The White House on Monday stepped up its response to Syrian President Bashar Assad’s violent crackdown on protesters there, threatening “targeted sanctions” and condemning the slaughter of activists — but pointedly resisting calling for the sort of coalition now aiding rebels in Libya.
Despite trying to assuage protesters with a promise to end decades of emergency rule, armed forces loyal to the Assad regime have continued to suppress demonstrators in the Middle Eastern country.
News of an assault Monday by soldiers and tanks on the southern city of Deraa — in which activists told reporters that 20 to 25 protesters have died — was announced three days after reports of security forces firing on a crowd of mourners, killing at least 100 people. Further violent crackdowns, including claims of indiscriminate firing by security forces, were reported Monday in the Damascus suburbs of Douma and Al-Maadamiyeh and the coastal town of Jableh.

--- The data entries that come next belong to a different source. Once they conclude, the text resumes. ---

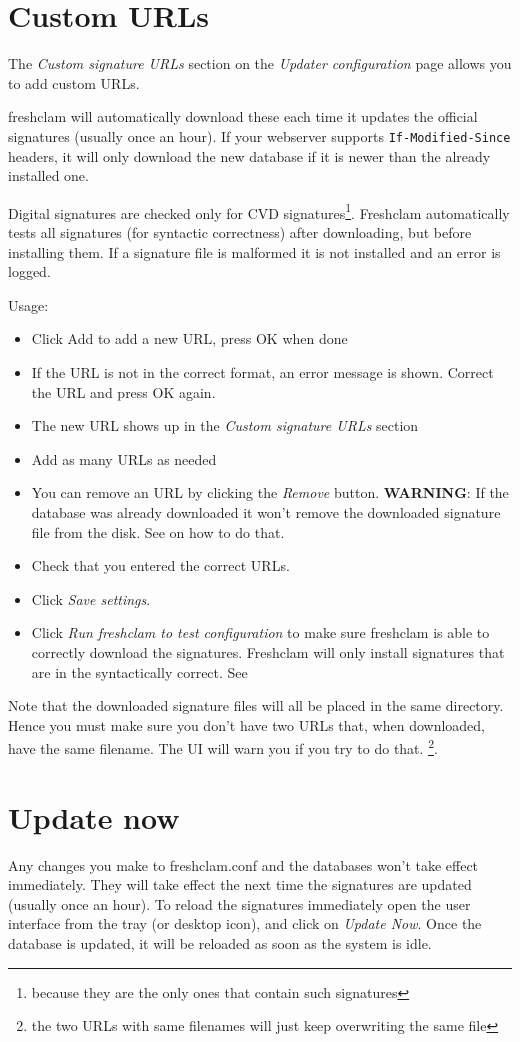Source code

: \section{Custom URLs}
\label{sec:ui_urladd}
The \emph{Custom signature URLs} section on the \emph{Updater configuration}
page allows you to add custom URLs.

\Gls{freshclam} will automatically download these each time it updates the official signatures (usually once an hour).
If your webserver supports \verb+If-Modified-Since+ headers, it will only
download the new database if it is newer than the already installed one.

Digital signatures  are checked only for \gls{CVD} signatures\footnote{because they are the only ones that contain such signatures}.
Freshclam automatically tests all signatures (for syntactic correctness) after downloading, but
before installing them. If a signature file is malformed it is not installed and
an error is logged.

Usage:
\begin{itemize}
\item Click Add to add a new URL, press OK when done
\item If the URL is not in the correct format, an error message is shown.
Correct the URL and press OK again.
\item The new URL shows up in the \emph{Custom signature URLs} section
\item Add as many URLs as needed
\item You can remove an URL by clicking the \emph{Remove} button.
\textbf{WARNING}: If the database was already downloaded it won't remove the downloaded signature file from the disk.
See  on how to do that.
\item Check that you entered the correct URLs.
\item Click \emph{Save settings}.
\item Click \emph{Run freshclam to test configuration} to make sure freshclam is
able to correctly download the signatures. Freshclam will only install
signatures that are in the syntactically correct.
See 
\end{itemize}

Note that the downloaded signature files will all be placed in the same directory. Hence you must make sure you don't have two URLs that, when downloaded, have the same filename.
The UI will warn you if you try to do that. \footnote{the two URLs with same filenames will just keep overwriting the same file}.
\section{Update now}
\label{sec:updatenow}
Any changes you make to \gls{freshclam.conf} and the databases won't take effect immediately.
They will take effect the next time the signatures are updated (usually once an hour).
To reload the signatures immediately open the \CW user interface from the tray (or desktop icon), and click on \emph{Update Now}. 
Once the database is updated, it will be reloaded as soon as the system is idle.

White House spokesman Jay Carney announced Monday that the administration is pursuing additional sanctions against the country, marking the administration’s first embrace of concrete actions in response to the Syrian crackdown.

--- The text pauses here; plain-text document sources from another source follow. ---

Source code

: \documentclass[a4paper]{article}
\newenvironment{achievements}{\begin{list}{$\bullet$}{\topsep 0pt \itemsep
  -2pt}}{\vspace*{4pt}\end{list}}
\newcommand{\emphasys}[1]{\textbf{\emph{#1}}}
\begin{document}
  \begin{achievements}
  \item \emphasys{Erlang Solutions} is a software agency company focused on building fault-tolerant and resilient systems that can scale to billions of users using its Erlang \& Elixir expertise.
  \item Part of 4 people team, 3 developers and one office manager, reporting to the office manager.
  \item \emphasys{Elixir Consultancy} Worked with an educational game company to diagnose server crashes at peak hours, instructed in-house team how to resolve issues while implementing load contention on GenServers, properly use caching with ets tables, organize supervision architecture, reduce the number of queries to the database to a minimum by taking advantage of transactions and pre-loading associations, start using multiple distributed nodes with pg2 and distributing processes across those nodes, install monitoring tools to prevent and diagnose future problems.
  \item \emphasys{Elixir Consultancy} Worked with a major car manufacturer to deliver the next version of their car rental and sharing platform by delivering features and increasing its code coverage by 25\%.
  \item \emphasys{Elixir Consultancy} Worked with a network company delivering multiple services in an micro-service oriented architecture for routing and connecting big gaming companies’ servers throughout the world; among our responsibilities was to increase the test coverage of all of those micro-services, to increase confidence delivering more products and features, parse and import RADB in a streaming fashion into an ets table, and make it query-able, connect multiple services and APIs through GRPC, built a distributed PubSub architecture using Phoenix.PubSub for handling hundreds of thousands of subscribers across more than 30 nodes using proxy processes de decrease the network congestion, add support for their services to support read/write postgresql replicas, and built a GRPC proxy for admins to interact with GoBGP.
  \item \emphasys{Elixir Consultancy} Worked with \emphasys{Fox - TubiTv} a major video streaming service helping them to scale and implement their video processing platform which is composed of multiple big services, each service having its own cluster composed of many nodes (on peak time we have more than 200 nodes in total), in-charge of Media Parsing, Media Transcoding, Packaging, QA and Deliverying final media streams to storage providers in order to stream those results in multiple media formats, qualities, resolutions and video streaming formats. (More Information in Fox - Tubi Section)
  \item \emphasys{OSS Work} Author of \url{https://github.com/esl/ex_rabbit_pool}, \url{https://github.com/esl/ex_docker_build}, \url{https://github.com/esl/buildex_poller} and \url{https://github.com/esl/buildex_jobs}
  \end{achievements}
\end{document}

Trying to explain the varying U.S. responses to the political upheaval sweeping the Middle East, Mr. Carney said the situation in Syria doesn’t mirror that of Libya, where the U.S. and its allies pushed through the United Nations resolution authorizing some force against Col. Moammar Gadhafi’s regime and imposing a no-fly zone.
“We had a Gadhafi regime that was moving against its own people in a coordinated military fashion and was about to assault a very large city on the promise that it would show … that city and its residents no mercy,” Mr. Carney said. “We had an international consensus to act. We had the support of the Arab League to act in a multilateral fashion. And we supported that move to save the lives of the people of Misrata and elsewhere in Libya.”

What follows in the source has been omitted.